O IMM parece ainda criança, eis que conta, apenas, quatro anos, mas já exibe um notável acervo de capital social, como destacou, ontem, o ex-ministro Alceni Guerra, integrante do grupo gestor do Instituto, na condição de um de seus conselheiros. O seu primeiro presidente foi o empresário Márcio Pauliki, que deu um rumo ao Instituto Mundo Melhor. Rumo que foi seguido pelo presidente seguinte, o advogado José Eli Salamacha, que fez, ontem, a transmissão do cargo ao seu sucessor, o empresário Jeroslau Pauliki, fundador do Grupo MM e um dos fundadores, naturalmente, do IMM.

O Instituto Mundo Melhor já é parceiro, por exemplo, do governo do Estado, através da Secretaria da Justiça, e se encaminha para ser parceiro do governo federal, por meio do Ministério da Justiça.

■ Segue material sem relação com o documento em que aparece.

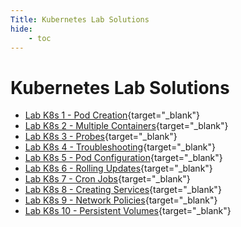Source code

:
 ```yaml
---
Title: Kubernetes Lab Solutions
hide:
    - toc
---
```


# Kubernetes Lab Solutions

- [Lab K8s 1 - Pod Creation](./solutions/pod-creation.md){target="_blank"}
- [Lab K8s 2 - Multiple Containers](./solutions/multi-containers.md){target="_blank"}
- [Lab K8s 3 - Probes](./solutions/probes.md){target="_blank"}
- [Lab K8s 4 - Troubleshooting](./solutions/debugging.md){target="_blank"}
- [Lab K8s 5 - Pod Configuration](./solutions/pod-config.md){target="_blank"}
- [Lab K8s 6 - Rolling Updates](./solutions/rolling-updates.md){target="_blank"}
- [Lab K8s 7 - Cron Jobs](./solutions/cron-jobs.md){target="_blank"}
- [Lab K8s 8 - Creating Services](./solutions/creating-services.md){target="_blank"}
- [Lab K8s 9 - Network Policies](./solutions/network-policies.md){target="_blank"}
- [Lab K8s 10 - Persistent Volumes](./solutions/persistent-volumes.md){target="_blank"}
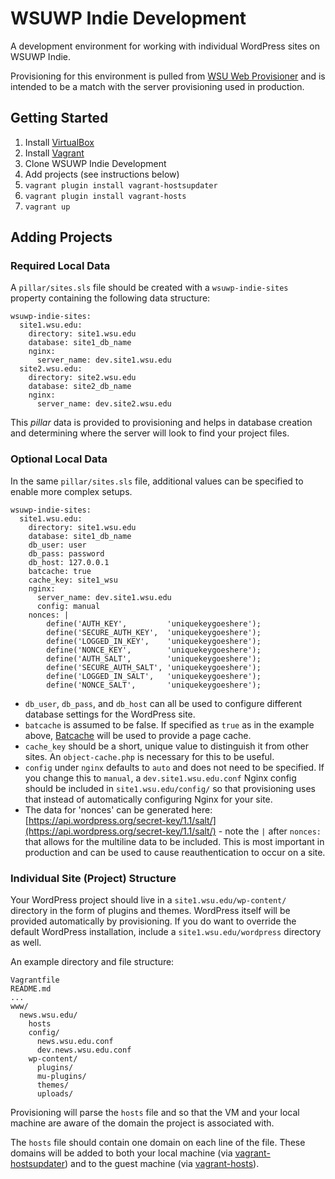 # WSUWP Indie Development

A development environment for working with individual WordPress sites on WSUWP Indie.

Provisioning for this environment is pulled from [WSU Web Provisioner](https://github.com/washingtonstateuniversity/WSU-Web-Provisioner) and is intended to be a match with the server provisioning used in production.

## Getting Started

1. Install [VirtualBox](http://virtualbox.org)
2. Install [Vagrant](http://vagrantup.com)
3. Clone WSUWP Indie Development
4. Add projects (see instructions below)
5. `vagrant plugin install vagrant-hostsupdater`
6. `vagrant plugin install vagrant-hosts`
6. `vagrant up`

## Adding Projects

### Required Local Data

A `pillar/sites.sls` file should be created with a `wsuwp-indie-sites` property containing the following data structure:

```
wsuwp-indie-sites:
  site1.wsu.edu:
    directory: site1.wsu.edu
    database: site1_db_name
    nginx:
      server_name: dev.site1.wsu.edu
  site2.wsu.edu:
    directory: site2.wsu.edu
    database: site2_db_name
    nginx:
      server_name: dev.site2.wsu.edu
```

This *pillar* data is provided to provisioning and helps in database creation and determining where the server will look to find your project files.

### Optional Local Data

In the same `pillar/sites.sls` file, additional values can be specified to enable more complex setups.

```
wsuwp-indie-sites:
  site1.wsu.edu:
    directory: site1.wsu.edu
    database: site1_db_name
    db_user: user
    db_pass: password
    db_host: 127.0.0.1
    batcache: true
    cache_key: site1_wsu
    nginx:
      server_name: dev.site1.wsu.edu
      config: manual
    nonces: |
        define('AUTH_KEY',         'uniquekeygoeshere');
        define('SECURE_AUTH_KEY',  'uniquekeygoeshere');
        define('LOGGED_IN_KEY',    'uniquekeygoeshere');
        define('NONCE_KEY',        'uniquekeygoeshere');
        define('AUTH_SALT',        'uniquekeygoeshere');
        define('SECURE_AUTH_SALT', 'uniquekeygoeshere');
        define('LOGGED_IN_SALT',   'uniquekeygoeshere');
        define('NONCE_SALT',       'uniquekeygoeshere');
```

* `db_user`, `db_pass`, and `db_host` can all be used to configure different database settings for the WordPress site.
* `batcache` is assumed to be false. If specified as `true` as in the example above, [Batcache](https://github.com/Automattic/batcache) will be used to provide a page cache.
* `cache_key` should be a short, unique value to distinguish it from other sites. An `object-cache.php` is necessary for this to be useful.
* `config` under `nginx` defaults to `auto` and does not need to be specified. If you change this to `manual`, a `dev.site1.wsu.edu.conf` Nginx config should be included in `site1.wsu.edu/config/` so that provisioning uses that instead of automatically configuring Nginx for your site.
* The data for 'nonces' can be generated here: [https://api.wordpress.org/secret-key/1.1/salt/](https://api.wordpress.org/secret-key/1.1/salt/) - note the `|` after `nonces:` that allows for the multiline data to be included. This is most important in production and can be used to cause reauthentication to occur on a site.

### Individual Site (Project) Structure

Your WordPress project should live in a `site1.wsu.edu/wp-content/` directory in the form of plugins and themes. WordPress itself will be provided automatically by provisioning. If you do want to override the default WordPress installation, include a `site1.wsu.edu/wordpress` directory as well.

An example directory and file structure:

```
Vagrantfile
README.md
...
www/
  news.wsu.edu/
    hosts
    config/
      news.wsu.edu.conf
      dev.news.wsu.edu.conf
    wp-content/
      plugins/
      mu-plugins/
      themes/
      uploads/
```

Provisioning will parse the `hosts` file and so that the VM and your local machine are aware of the domain the project is associated with.

The `hosts` file should contain one domain on each line of the file. These domains will be added to both your local machine (via [vagrant-hostsupdater](https://github.com/cogitatio/vagrant-hostsupdater)) and to the guest machine (via [vagrant-hosts](https://github.com/adrienthebo/vagrant-hosts/)).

É, pois, um grande e notável projeto, como destacou, aliás, o empresário Rocha Loures, que disse que conhece várias experiências no Brasil e no mundo, mas nada parecido com os projetos do Mundo Melhor, no campo da educação, da saúde e da cidadania.

Ancorado numa expressão que o jornalista Adail Inglês costuma empregar para evidenciar a falta de expressão de nossa representação política, que “nunca atravessou o Rio Tibagi”, o empresário Márcio Pauliki discursou, afirmando que o Projeto do Instituto Mundo Melhor já “atravessou” os limites do Rio Tibagi, pela abrangência de suas ações, além do Paraná e com os olhos postos no Continente Africano.

Numa solenidade tão bonita e expressiva, não havia ninguém do governo da cidade. E, pelo visto, não fez falta. É que o Instituto Mundo Melhor, como alguém citou na solenidade, é uma entidade verdadeira. Diferente, portanto, do governo virtual da cidade.